**Assigned task**. Transcribe the listing word for word, beginning at its first line and ending at the line containing "the frontend application"; omit the pictures.

**Records to use**.
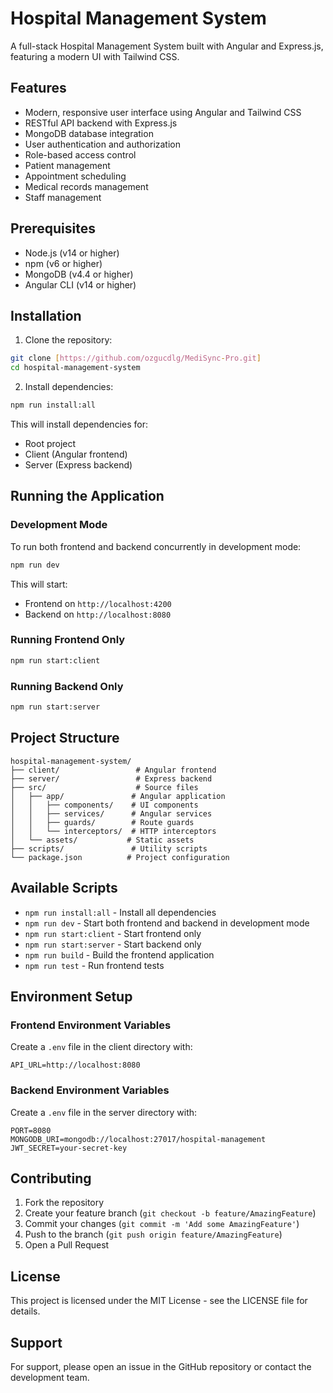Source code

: # Hospital Management System

A full-stack Hospital Management System built with Angular and Express.js, featuring a modern UI with Tailwind CSS.

## Features

- Modern, responsive user interface using Angular and Tailwind CSS
- RESTful API backend with Express.js
- MongoDB database integration
- User authentication and authorization
- Role-based access control
- Patient management
- Appointment scheduling
- Medical records management
- Staff management

## Prerequisites

- Node.js (v14 or higher)
- npm (v6 or higher)
- MongoDB (v4.4 or higher)
- Angular CLI (v14 or higher)

## Installation

1. Clone the repository:
```bash
git clone [https://github.com/ozgucdlg/MediSync-Pro.git]
cd hospital-management-system
```

2. Install dependencies:
```bash
npm run install:all
```
This will install dependencies for:
- Root project
- Client (Angular frontend)
- Server (Express backend)

## Running the Application

### Development Mode

To run both frontend and backend concurrently in development mode:

```bash
npm run dev
```

This will start:
- Frontend on `http://localhost:4200`
- Backend on `http://localhost:8080`

### Running Frontend Only

```bash
npm run start:client
```

### Running Backend Only

```bash
npm run start:server
```

## Project Structure

```
hospital-management-system/
├── client/                 # Angular frontend
├── server/                 # Express backend
├── src/                    # Source files
│   ├── app/               # Angular application
│   │   ├── components/    # UI components
│   │   ├── services/      # Angular services
│   │   ├── guards/        # Route guards
│   │   └── interceptors/  # HTTP interceptors
│   └── assets/           # Static assets
├── scripts/               # Utility scripts
└── package.json          # Project configuration
```

## Available Scripts

- `npm run install:all` - Install all dependencies
- `npm run dev` - Start both frontend and backend in development mode
- `npm run start:client` - Start frontend only
- `npm run start:server` - Start backend only
- `npm run build` - Build the frontend application
- `npm run test` - Run frontend tests

## Environment Setup

### Frontend Environment Variables
Create a `.env` file in the client directory with:
```
API_URL=http://localhost:8080
```

### Backend Environment Variables
Create a `.env` file in the server directory with:
```
PORT=8080
MONGODB_URI=mongodb://localhost:27017/hospital-management
JWT_SECRET=your-secret-key
```

## Contributing

1. Fork the repository
2. Create your feature branch (`git checkout -b feature/AmazingFeature`)
3. Commit your changes (`git commit -m 'Add some AmazingFeature'`)
4. Push to the branch (`git push origin feature/AmazingFeature`)
5. Open a Pull Request

## License

This project is licensed under the MIT License - see the LICENSE file for details.

## Support

For support, please open an issue in the GitHub repository or contact the development team.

**Written answer**.
Source code

: # Hospital Management System

A full-stack Hospital Management System built with Angular and Express.js, featuring a modern UI with Tailwind CSS.

## Features

- Modern, responsive user interface using Angular and Tailwind CSS
- RESTful API backend with Express.js
- MongoDB database integration
- User authentication and authorization
- Role-based access control
- Patient management
- Appointment scheduling
- Medical records management
- Staff management

## Prerequisites

- Node.js (v14 or higher)
- npm (v6 or higher)
- MongoDB (v4.4 or higher)
- Angular CLI (v14 or higher)

## Installation

1. Clone the repository:
```bash
git clone [https://github.com/ozgucdlg/MediSync-Pro.git]
cd hospital-management-system
```

2. Install dependencies:
```bash
npm run install:all
```
This will install dependencies for:
- Root project
- Client (Angular frontend)
- Server (Express backend)

## Running the Application

### Development Mode

To run both frontend and backend concurrently in development mode:

```bash
npm run dev
```

This will start:
- Frontend on `http://localhost:4200`
- Backend on `http://localhost:8080`

### Running Frontend Only

```bash
npm run start:client
```

### Running Backend Only

```bash
npm run start:server
```

## Project Structure

```
hospital-management-system/
├── client/                 # Angular frontend
├── server/                 # Express backend
├── src/                    # Source files
│   ├── app/               # Angular application
│   │   ├── components/    # UI components
│   │   ├── services/      # Angular services
│   │   ├── guards/        # Route guards
│   │   └── interceptors/  # HTTP interceptors
│   └── assets/           # Static assets
├── scripts/               # Utility scripts
└── package.json          # Project configuration
```

## Available Scripts

- `npm run install:all` - Install all dependencies
- `npm run dev` - Start both frontend and backend in development mode
- `npm run start:client` - Start frontend only
- `npm run start:server` - Start backend only
- `npm run build` - Build the frontend application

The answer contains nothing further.